Jecheon, été 2008. Ku Kyung-nam arrive au Festival de cinéma de Jecheon, où on lui a demandé de faire partie du jury. Il est accueilli par Gong Hyeon-hee, jeune femme responsable des relations publiques et par deux jeunes gens, étudiants bénévoles, supposés veiller à ses besoins. Après avoir remercié les bénévoles et leur avoir promis de prendre un verre avec eux plus tard, Ku Kyung-nam est réprimandé de façon inattendue par Gong Hyeon-hee, qui lui reproche de faire une promesse qu'il ne tiendra pas.A peine est-il arrivé à son hôtel que sa maîtresse l'informe qu'elle ne pourra le rejoindre. Trop des critiques qu'elle connaît seront là et elle préfère rester à Séoul.
Ku, à l'âge de quarante ans, ne peut plus échapper à l'étiquette de "réalisateur art et essai". Il est félicité pour sa mise en scène par les autres membres du jury : une actrice connue, un réalisateur américain et un critique de cinéma, mais il rêve de pouvoir enfin faire le film qui intéressera deux millions de personnes. En attendant, alors que les autres jurés assistent à leur première projection, il reste dans son hôtel pour se reposer afin d'être "suave avec tous" pour la fête du soir.
Le soir, Ku participe ainsi à la fête et semble intéresser Oh Jeong-jee, une jeune actrice décidée à faire des films sérieux après une carrière de star du porno. Mais celle-ci le délaisse bien vite pour le cinéaste Kim. Celui-ci fut jadis très respectueux du talent de Ku. Après trois films, il a aujourd'hui dépassé Ku en notoriété et le festival lui consacre une rétrospective de son œuvre.
La fin de soirée est bien arrosée dans la chambre de Kim, qui part néanmoins se coucher le plus tôt. L'actrice célèbre s'éclipse alors que Gong fait un concours de boisson avec Oh, l'actrice porno. Gong part vomir dans les toilettes. Oh, très saoule, veut aller dormir dans la chambre de Kim. Ku et le critique l'en empêchent et la reconduisent dans sa chambre.
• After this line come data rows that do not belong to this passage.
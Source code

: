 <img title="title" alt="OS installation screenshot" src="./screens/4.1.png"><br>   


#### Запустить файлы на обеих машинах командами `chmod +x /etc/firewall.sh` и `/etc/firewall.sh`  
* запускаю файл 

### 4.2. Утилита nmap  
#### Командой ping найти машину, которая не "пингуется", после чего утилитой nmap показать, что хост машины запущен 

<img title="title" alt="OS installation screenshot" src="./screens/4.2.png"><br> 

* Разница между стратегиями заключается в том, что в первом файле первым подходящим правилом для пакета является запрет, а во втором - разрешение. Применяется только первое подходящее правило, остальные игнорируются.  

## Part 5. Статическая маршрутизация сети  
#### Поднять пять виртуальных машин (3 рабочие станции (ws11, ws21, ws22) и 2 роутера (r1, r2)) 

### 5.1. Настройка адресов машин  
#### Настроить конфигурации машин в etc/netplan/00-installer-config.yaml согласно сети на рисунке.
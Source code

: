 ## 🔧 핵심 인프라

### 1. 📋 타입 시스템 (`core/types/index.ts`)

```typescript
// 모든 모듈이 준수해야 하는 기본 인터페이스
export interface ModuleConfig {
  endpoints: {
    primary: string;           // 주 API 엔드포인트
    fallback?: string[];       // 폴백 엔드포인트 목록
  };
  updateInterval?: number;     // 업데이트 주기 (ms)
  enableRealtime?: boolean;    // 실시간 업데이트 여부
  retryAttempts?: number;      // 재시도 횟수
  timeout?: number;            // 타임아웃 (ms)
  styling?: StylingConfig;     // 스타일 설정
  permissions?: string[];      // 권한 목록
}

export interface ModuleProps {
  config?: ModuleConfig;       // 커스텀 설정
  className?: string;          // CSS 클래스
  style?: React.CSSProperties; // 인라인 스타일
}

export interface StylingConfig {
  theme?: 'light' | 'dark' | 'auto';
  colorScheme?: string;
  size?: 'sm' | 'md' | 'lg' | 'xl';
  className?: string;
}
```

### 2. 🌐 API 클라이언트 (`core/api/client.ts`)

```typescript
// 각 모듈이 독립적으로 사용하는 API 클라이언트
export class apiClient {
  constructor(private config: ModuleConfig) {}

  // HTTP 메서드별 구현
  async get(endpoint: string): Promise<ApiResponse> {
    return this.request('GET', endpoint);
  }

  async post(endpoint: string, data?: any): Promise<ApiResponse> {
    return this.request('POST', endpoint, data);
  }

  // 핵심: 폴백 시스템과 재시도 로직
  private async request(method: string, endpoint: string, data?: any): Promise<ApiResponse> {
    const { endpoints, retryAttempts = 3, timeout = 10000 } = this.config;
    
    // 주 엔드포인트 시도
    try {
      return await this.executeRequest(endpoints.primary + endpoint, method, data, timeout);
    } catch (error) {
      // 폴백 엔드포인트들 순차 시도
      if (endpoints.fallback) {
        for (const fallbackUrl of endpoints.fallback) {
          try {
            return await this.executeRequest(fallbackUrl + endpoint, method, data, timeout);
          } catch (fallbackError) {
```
Kim entend Gong vomir dans ses toilettes.
Le lendemain, au sortir de la projection où tous se sont un peu endormis, Ku est abordé par un ancien ami, Bu, qu'il n'a pas revu depuis huit ans et qui lui fut autrefois très dévoué. Celui-ci l'invite chez lui à 40minutes de là dans une maison un peu délabrée et lui présente sa femme, son âme soeur, Yushin. Ku se moque un peu de la prétention de celle-ci de se croire en accord avec elle-même après un stage payant assez cher chez un gourou.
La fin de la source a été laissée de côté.